Au moment d'élaborer sa charte, des rencontres territoriales sur le développement durable donnent aux élus du pays Sud Charente l'idée de valoriser les produits du terroir. "Une forte population vit de l'agriculture, raconte Jean-Yves Ambaud, vice-président du pays. En discutant avec les autres élus, nous avons compris que nous pouvions soutenir l'économie locale et nous appuyer sur elle pour proposer d'autres manières de produire et de consommer." Les élus signent une convention avec l'AFIPaR (Association de formation et d'information des paysans et ruraux) pour animer un projet expérimental. L'objectif est double : faire entrer les légumes et la viande produits sur place dans des circuits courts qui réduisent le temps de transport et le nombre d'emballages (facteurs de pollution) et développer une connaissance des produits qui redonne du goût et du relief aux aliments consommés. Trois types de publics constituent le noyau dur de l'expérimentation : une trentaine de producteurs, cinq transformateurs (artisans bouchers et charcutiers et grossistes en légumes) et quinze responsables de restaurants collectifs (cantines scolaires principalement). Fin 2002, un budget de 38.000 euros* (avec des financements mobilisés dans le cadre des contrats avec le département et la région) permet l'embauche d'une "facilitatrice" : son rôle est de mettre le projet sur les rails et de coordonner les acteurs.
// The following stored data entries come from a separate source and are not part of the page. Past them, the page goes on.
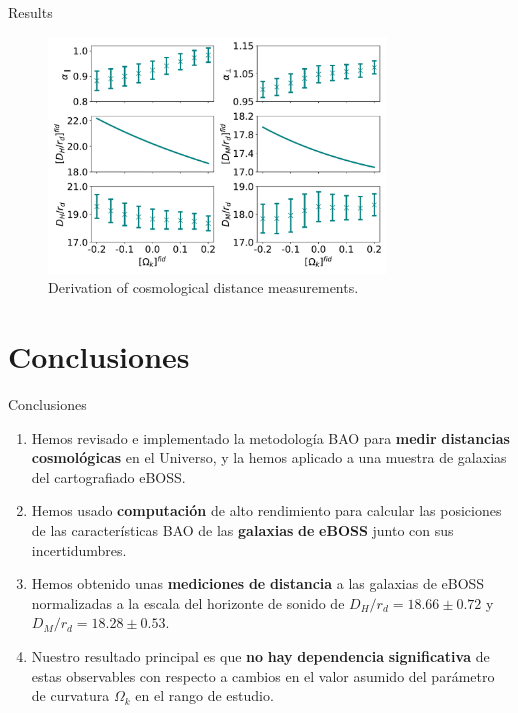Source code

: \documentclass{beamer}
\begin{document}
\begin{frame}{Results}
	\begin{figure}[t]
		\centering
		\includegraphics[width=0.8\textwidth]{../figs/phase2_DA_DH_flat.pdf}
		\caption{Derivation of cosmological distance measurements.}
		\label{fig:phase2}
	\end{figure}
	 
\end{frame}

\section{Conclusiones}
\begin{frame}[allowframebreaks]{Conclusiones}

\begin{enumerate}
\item Hemos revisado e implementado la metodología BAO para \textbf{medir} \textbf{distancias} \textbf{cosmológicas} en el Universo, y la hemos aplicado a una muestra de galaxias del cartografiado eBOSS.
\item Hemos usado \textbf{computación} de alto rendimiento para calcular las posiciones de las características BAO de las \textbf{galaxias} \textbf{de} \textbf{eBOSS} junto con sus incertidumbres. 
\item Hemos obtenido unas \textbf{mediciones} \textbf{de} \textbf{distancia} a las galaxias de eBOSS normalizadas a la escala del horizonte de sonido de $D_H/r_d = 18.66 \pm 0.72$ y $D_M/r_d = 18.28 \pm 0.53$.
\item Nuestro resultado principal es que \textbf{no} \textbf{hay} \textbf{dependencia} \textbf{significativa} de estas observables con respecto a cambios en el valor asumido del parámetro de curvatura $ \Omega_k$ en el rango de estudio.
\end{enumerate}

\end{frame}
\end{document}
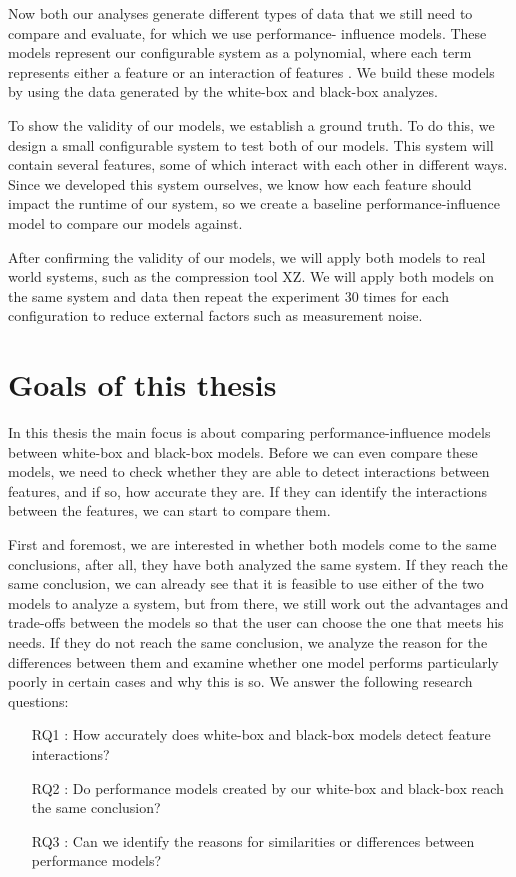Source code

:Now both our analyses generate different types of data that we still need to compare and evaluate, for which we use performance-
influence models. These models represent our configurable system as a polynomial, where each term represents either a feature or an 
interaction of features \cite{Performance-influence-models-for-highly-configurable-systems}. We build these models by using the data generated 
by the white-box and black-box analyzes.

To show the validity of our models, we establish a ground truth. To do this, we design a small configurable system to test both of our 
models. This system will contain several features, some of which interact with each other in different ways. 
Since we developed this system ourselves, we know how each feature should impact the runtime of our system, so we create
a baseline performance-influence model to compare our models against.

After confirming the validity of our models, we will apply both models to real world systems, such as the compression tool
XZ. We will apply both models on the same system and data then repeat the experiment 30 times for each configuration to reduce external
factors such as measurement noise.

\section{Goals of this thesis}
In this thesis the main focus is about comparing performance-influence models between white-box and black-box models. 
Before we can even compare these models, we need to check whether they are able to detect interactions between features, 
and if so, how accurate they are. If they can identify the interactions between the features, we can start to compare them. 

First and foremost, we are interested in whether both models come to the same conclusions, after all, they have both analyzed the same system. 
If they reach the same conclusion, we can already see that it is feasible to use either of the two models to analyze a system, 
but from there, we still work out the advantages and trade-offs between the models so that the user can choose the one that meets 
his needs. If they do not reach the same conclusion, we analyze the reason for the differences between them and examine whether one model 
performs particularly poorly in certain cases and why this is so. We answer the following research questions:

\begin{itemize}\label{researchQuestions}
\item[RQ1]: How accurately does white-box and black-box models detect feature interactions? 
\item[RQ2]: Do performance models created by our white-box and black-box reach the same conclusion?
\item[RQ3]: Can we identify the reasons for similarities or differences between performance models?
\end{itemize}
Un menu "local" consommé pendant une semaine par les élèves

En juin 2003, quatre cantines d'écoles primaires et une cuisine centrale (qui dessert un collège et une maison de retraite) élaborent leur menu durant une semaine avec les seuls produits du cru. Pour soulager le travail des économes, la mise en place de circuits courts repose sur la facilitatrice qui met les restaurateurs en relation avec les producteurs. "Le plus difficile a été de vaincre les a priori des uns et des autres, explique Jean-Yves Ambaud. Les producteurs comme les restaurateurs étaient persuadés que les produits coûteraient trop cher. Les responsables des cantines pensaient aussi qu'ils ne trouveraient pas tout ce qu'ils souhaitent sur place, comme les lentilles par exemple." Or si certains produits sont en effet plus coûteux que dans l'industrie, le coût de revient total des repas (pour environ 150 repas par jour) est le même. Et grâce à la diversité de la production locale, les restaurateurs ne rencontrent aucune contrainte d'approvisionnement.
Par la suite, le pays édite un catalogue de produits pour les responsables de restaurants collectifs (élus ou professionnels). Il publie également un bulletin mensuel qui présente l'expérimentation, fournit les adresses des producteurs et des transformateurs, donne le prix des denrées et propose un menu "local" du mois.
Parallèlement, tout un travail se fait pour défendre la qualité. "On s'appuie sur les labels existants, dit le vice-président, mais nous voulons aussi que les produits viennent d'exploitations à taille humaine, car cela reste un gage de qualité." Pour faire connaître aux élèves des petites classes l'origine de ce qu'ils ont mangé et sortir le produit de son anonymat, le pays organise des journées portes ouvertes avec les producteurs et les transformateurs. Les élus sont d'ailleurs secondés par une équipe pédagogique très impliquée - les instituteurs des dix écoles primaires (100 à 150 élèves par école) du dispositif - qui prolonge ces visites par des leçons sur les aliments et la nutrition. D'autres portes ouvertes ont lieu dans les cantines pour montrer comment on y cuisine les produits locaux.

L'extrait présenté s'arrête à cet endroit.